Saturday, 26 July 2014: 8:50 AM

Herlinda Zamora, MSN, RN
School of Nursing, The University of Texas at Austin, Austin, TX

Purpose:

World population estimates for 2030 show that there will likely be 1 billion older adults, which will account for 13 percent of the entire population.  As people live longer, they may be confronted with the need for surgical procedures that require giving informed consent.  Informed consent is a complex process that has ethical and legal implications for the health care professionals who are tasked with obtaining it.  Therefore, the purpose of this qualitative study was to explore and describe the experience of giving informed consent in a Mexican American older adult who had undergone outpatient surgery.  This research study was conducted to understand the experience of giving informed consent from the first person perspective, which is important to inform and guide clinical practice and research. 

Methods:

A hermeneutic phenomenological methodology was utilized to answer the following research question: What is the experience of giving informed consent in Mexican American older adults who have undergone outpatient surgery?  An in-depth, one-on-one interview and field notes were used to explore and describe the experience of giving informed in one Mexican American older adult, aged 74 years.  Thematic analysis was utilized to identify meaningful themes that were characterized through the data. 

Results:

Based on interpretation of this older adult’s narrative, multiple themes became apparent in the experience of giving informed consent.  The older adult’s informed consent historical and educational experiences merged to influence his perceptions of how the experience of giving informed consent changed with age and education.  In a historical context, this older adult described how he experienced informed consent in early adolescence and later in life.  In an educational context, this older adult described how his educational level helped him to understand the health-related information about outpatient cataract surgery.  For this older adult, the essence and meaning of informed consent included being prepared by receiving health-related information from the interprofessional health care team, being aware of what the proposed surgery entailed, and being given the freedom to make an autonomous, informed choice.

Conclusion:

In this qualitative study, this researcher provides foundational evidence that the experience of giving informed consent can potentially change with age and education.  This older adult’s ‘being in the world’ was a personified experience in which he described how the historical and educational contexts of the experience influenced his choice of giving informed consent.

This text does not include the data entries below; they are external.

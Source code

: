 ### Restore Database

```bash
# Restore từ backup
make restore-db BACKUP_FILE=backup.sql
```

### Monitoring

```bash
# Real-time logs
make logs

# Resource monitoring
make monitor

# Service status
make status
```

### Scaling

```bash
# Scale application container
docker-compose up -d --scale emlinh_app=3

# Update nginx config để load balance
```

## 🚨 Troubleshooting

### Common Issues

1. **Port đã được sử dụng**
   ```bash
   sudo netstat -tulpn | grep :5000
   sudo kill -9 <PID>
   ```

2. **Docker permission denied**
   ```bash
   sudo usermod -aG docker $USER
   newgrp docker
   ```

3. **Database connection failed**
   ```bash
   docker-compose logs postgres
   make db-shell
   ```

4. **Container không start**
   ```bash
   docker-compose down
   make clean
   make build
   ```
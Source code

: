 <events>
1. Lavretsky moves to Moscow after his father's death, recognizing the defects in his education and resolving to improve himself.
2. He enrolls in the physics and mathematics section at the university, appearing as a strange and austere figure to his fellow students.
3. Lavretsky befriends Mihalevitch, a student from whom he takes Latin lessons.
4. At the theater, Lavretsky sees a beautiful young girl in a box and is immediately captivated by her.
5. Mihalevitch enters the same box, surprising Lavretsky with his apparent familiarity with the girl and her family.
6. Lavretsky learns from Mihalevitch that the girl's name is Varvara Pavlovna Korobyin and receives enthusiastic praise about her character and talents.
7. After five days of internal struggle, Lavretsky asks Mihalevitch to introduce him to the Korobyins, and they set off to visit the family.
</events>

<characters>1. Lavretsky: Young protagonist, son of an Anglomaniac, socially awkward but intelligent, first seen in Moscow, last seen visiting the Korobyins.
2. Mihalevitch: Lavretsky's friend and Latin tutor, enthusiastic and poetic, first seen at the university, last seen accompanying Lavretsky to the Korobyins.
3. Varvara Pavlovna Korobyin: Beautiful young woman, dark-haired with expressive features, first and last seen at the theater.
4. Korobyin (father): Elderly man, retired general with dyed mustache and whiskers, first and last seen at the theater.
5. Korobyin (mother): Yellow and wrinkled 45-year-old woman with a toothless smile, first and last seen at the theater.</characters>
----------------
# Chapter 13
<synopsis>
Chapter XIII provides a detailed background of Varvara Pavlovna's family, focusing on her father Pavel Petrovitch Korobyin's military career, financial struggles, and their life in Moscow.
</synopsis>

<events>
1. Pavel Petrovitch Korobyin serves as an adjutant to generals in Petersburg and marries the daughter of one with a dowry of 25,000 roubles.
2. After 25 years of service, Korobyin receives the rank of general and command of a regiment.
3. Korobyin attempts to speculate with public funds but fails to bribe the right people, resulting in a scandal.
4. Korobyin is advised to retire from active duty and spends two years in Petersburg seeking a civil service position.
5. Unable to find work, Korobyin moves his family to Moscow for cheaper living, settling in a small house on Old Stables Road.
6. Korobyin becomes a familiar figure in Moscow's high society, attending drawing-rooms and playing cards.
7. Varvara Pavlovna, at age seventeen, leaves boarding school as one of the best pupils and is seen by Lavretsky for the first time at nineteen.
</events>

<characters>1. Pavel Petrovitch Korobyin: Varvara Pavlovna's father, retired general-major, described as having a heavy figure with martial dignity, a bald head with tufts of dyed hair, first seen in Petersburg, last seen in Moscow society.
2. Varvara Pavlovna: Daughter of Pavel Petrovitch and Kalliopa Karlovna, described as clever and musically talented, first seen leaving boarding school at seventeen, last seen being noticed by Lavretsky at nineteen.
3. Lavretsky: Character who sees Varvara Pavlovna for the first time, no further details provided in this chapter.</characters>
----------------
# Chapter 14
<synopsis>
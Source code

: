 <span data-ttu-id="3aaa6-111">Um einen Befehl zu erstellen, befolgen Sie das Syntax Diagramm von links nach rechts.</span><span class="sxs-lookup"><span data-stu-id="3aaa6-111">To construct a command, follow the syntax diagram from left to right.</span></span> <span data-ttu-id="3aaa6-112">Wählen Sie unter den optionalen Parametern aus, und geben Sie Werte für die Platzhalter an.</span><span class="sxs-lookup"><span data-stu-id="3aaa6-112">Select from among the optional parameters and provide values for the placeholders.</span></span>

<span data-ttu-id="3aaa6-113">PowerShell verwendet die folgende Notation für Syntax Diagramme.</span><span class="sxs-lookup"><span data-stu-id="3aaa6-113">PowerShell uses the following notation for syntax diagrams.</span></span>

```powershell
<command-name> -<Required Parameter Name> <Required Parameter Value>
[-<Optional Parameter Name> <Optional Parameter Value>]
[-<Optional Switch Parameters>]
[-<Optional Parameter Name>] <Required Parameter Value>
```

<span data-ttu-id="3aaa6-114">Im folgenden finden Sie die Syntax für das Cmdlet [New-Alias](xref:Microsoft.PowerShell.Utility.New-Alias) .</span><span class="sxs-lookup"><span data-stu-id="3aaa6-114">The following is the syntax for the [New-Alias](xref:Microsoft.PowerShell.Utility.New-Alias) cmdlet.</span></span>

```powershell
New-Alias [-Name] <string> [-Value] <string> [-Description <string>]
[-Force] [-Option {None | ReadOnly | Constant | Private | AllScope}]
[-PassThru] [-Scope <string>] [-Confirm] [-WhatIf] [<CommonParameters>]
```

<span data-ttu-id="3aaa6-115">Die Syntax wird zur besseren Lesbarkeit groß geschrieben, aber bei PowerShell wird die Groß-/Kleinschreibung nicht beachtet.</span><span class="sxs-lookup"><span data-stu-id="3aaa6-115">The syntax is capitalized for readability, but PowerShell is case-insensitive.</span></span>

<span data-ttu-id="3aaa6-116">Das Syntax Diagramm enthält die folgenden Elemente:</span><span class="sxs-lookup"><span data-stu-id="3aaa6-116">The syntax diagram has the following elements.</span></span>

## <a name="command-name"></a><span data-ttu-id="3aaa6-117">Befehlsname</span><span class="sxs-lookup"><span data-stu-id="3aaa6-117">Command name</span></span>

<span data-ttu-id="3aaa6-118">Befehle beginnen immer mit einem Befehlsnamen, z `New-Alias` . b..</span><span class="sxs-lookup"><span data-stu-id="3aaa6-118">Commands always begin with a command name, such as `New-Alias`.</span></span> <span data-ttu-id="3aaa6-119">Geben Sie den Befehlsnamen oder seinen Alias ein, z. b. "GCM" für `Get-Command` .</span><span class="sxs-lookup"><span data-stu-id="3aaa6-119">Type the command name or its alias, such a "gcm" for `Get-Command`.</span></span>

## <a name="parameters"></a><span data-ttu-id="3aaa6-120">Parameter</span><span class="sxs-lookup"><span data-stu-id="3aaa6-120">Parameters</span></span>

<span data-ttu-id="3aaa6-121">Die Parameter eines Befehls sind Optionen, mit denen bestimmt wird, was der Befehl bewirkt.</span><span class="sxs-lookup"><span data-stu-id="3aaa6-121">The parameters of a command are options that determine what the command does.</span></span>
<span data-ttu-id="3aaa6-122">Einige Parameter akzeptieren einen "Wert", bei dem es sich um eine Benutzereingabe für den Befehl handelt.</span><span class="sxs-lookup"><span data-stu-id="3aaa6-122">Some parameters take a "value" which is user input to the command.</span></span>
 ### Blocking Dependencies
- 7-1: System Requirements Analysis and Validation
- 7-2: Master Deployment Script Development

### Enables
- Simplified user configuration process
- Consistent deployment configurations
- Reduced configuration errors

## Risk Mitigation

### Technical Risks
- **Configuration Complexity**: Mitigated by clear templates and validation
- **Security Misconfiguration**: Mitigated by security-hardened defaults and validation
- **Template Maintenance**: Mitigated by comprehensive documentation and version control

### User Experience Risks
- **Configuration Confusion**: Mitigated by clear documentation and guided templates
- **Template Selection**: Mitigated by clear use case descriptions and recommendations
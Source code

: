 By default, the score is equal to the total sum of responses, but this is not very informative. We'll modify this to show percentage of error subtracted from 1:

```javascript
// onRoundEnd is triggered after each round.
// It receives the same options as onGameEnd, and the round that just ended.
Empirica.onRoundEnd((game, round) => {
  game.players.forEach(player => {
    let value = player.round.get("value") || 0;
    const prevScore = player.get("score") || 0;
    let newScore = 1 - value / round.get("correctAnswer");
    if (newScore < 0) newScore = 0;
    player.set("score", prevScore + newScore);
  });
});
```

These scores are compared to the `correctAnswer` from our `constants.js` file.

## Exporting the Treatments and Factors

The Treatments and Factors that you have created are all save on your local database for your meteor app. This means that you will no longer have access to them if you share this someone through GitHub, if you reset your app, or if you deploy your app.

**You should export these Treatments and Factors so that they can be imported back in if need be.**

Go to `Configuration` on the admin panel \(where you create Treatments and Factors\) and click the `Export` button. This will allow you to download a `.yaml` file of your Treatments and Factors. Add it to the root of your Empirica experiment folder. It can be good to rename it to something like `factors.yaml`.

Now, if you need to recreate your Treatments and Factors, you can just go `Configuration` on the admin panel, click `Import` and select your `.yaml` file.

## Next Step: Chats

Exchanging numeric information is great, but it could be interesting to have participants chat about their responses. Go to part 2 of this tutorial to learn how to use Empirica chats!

These findings about the informed consent experience from the first person perspective can be used to aid interprofessional clinicians, educators, researchers, and policy-makers to develop age-appropriate interventions in informed consent, and, ultimately, to improve the surgical informed consent process for the vulnerable older adult population.  Future research with a larger sample of participants is needed to further understand the meaning of giving informed consent in Mexican American older adults.